Researchers believe night terrors are in some way related to glitches caused by neurological immaturity, which would explain why the infant outgrows night terrors as he matures neurologically. It is generally believed that bedwetting is similarly caused by a neurological system that has not matured as rapidly as the rest of the body has. A child who wets the bed is normally one who does not awaken to his body's signals that his bladder is full. In fact, many bedwetters do not awaken even after releasing their urine, so that they are as surprised as they are dismayed to find out the next morning that they have wet themselves.
It is this deep sleep pattern, one wherein the individual does not awaken easily to stimuli that would waken almost anyone else, that enuresis shares with night terrors. Often monitors and gentle alarms that awaken the sleeping child at the first sign of wetness can actually condition his body to respond to the initial wetness and to wake up before the urine is fully released. Thus, over time, the child is operationally conditioned to respond to the subtle physiological signals that are precursors to the first wetness of enuresis, and to awaken in time to avoid the episode altogether.
But the child who suffers from enuresis still has to deal with the embarrassment it causes. Remember, these kids are between four and twelve years of age--quite old enough to feel the pressure of society's expectations. Even if the parent is kind about it, the child will still feel embarrassed. And since most of these children are boys, the need to feel grown up and act like a man adds extra pressure.

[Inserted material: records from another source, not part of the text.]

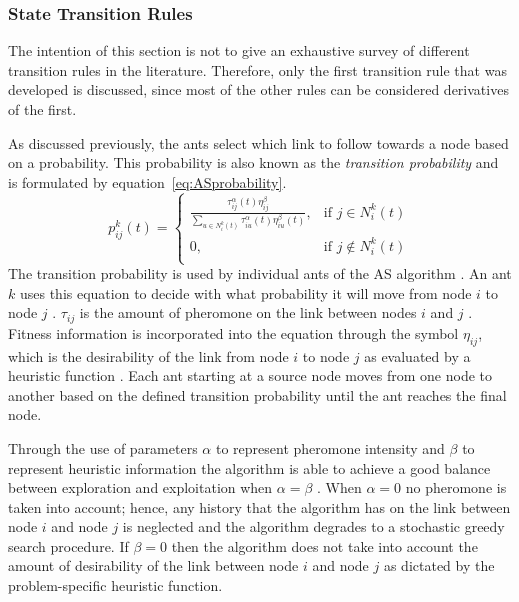 \subsubsection{State Transition Rules}
\label{sec:STR}
The intention of this section is not to give an exhaustive survey of different transition rules in the literature. Therefore, only the first transition rule that was developed is discussed, since most of the other rules can be considered derivatives of the first. 

 As discussed previously, the ants select which link to follow towards a node based on a probability. This probability is also known as the \emph{transition probability} and is formulated by equation~\ref{eq:ASprobability}.
\begin{equation}
\label{eq:ASprobability}
p^k_{ij}(t) =
\begin{cases}
	\frac{\tau^{\alpha}_{ij}(t)\eta^{\beta}_{ij}}{\sum_{u \in N^k_i(t)} {\tau^{\alpha}_{iu}(t)\eta^{\beta}_{iu}(t)}}, &\text{if $j \in N^k_i(t)$}\\
	0, &\text{if $j \notin N^k_i(t)$}\\
\end{cases}
\end{equation}
The transition probability is used by individual ants of the \gls{AS} algorithm \cite{AntQAP,FundamentalSwarm}. An ant $k$ uses this equation to decide with what probability it will move from node $i$ to node $j$ \cite{CompuIntelligenceIntro,ACOLargeProblem}. $\tau_{ij}$ is the amount of pheromone on the link between nodes $i$ and $j$ \cite{AntsAndStigmergy,ACOLargeProblem}. Fitness information is incorporated into the equation through the symbol $\eta_{ij}$, which is the desirability of the link from node $i$ to node $j$ as evaluated by a heuristic function \cite{AntsAndStigmergy,ACOLargeProblem}. 
Each ant starting at a source node moves from one node to another based on the defined transition probability until the ant reaches the final node.

Through the use of parameters $\alpha$ to represent pheromone intensity and $\beta$ to represent heuristic information the algorithm is able to achieve a good balance between exploration and exploitation when $\alpha=\beta$ \cite{ACOLargeProblem,AntQAP}. When $\alpha = 0$ no pheromone is taken into account; hence, any history that the algorithm has on the link between node $i$ and node $j$ is neglected and the algorithm degrades to a stochastic greedy search procedure. If $\beta = 0$ then the algorithm does not take into account the amount of desirability of the link between node $i$ and node $j$ as dictated by the problem-specific heuristic function.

During my eighteen years as a daycare provider, I often had to deal with the embarrassment of bedwetting boys. I found that telling them how many men had that problem as children helps, but only some. However, I have a number of adult male friends who were very much liked and admired by the kids in my daycare. One day, four of them were visiting us (they liked playing with the kids). There was an eight-year-old boy in the daycare who had had an embarrassing episode earlier that week when he fell asleep on the couch after school. All the other kids knew about the incident, of course, and the little boy was still uncomfortable around his friends because of it.
One of the girls could hardly wait to tell my friends that X had wet himself on the couch. I immediately said, "Yes, but do you know that one-third of all men were bedwetters as children? That means that in any group of men, a significant number of them will have been bedwetters!"
All four of my friend responded to my remark with a version of one of the following comments: "I was a bed wetter"; "So was I"; "Me, too." Great averages!--not one or two, but all four admitted to having wet the bed as children! From that time on, my young friend accepted that his problem was temporary, and that it was nothing to be ashamed of. He wasn't happy about it, of course, but he no longer felt like crawling into a hole every time he had an accident.
If your son wets the bed, chances are pretty good that his father did, too, or that one or more of your male relatives did. There is a genetic component to enuresis, so it tends to run in families. If you have an adult male friend or relative who is man enough to tell your little boy that he too had that problem as a child, then chances are very good that a lot of the emotional baggage that can get attached to enuresis will be avoided altogether, or at least mitigated.
Unfortunately, the person who is hardest on the little boy who wets his bed is all too often his father, who was quite likely a bedwetter himself. That is why anyone who knows a child with this problem needs to stand up for him and to make an effort to enlighten those who would shame him him for something that really is beyond his control.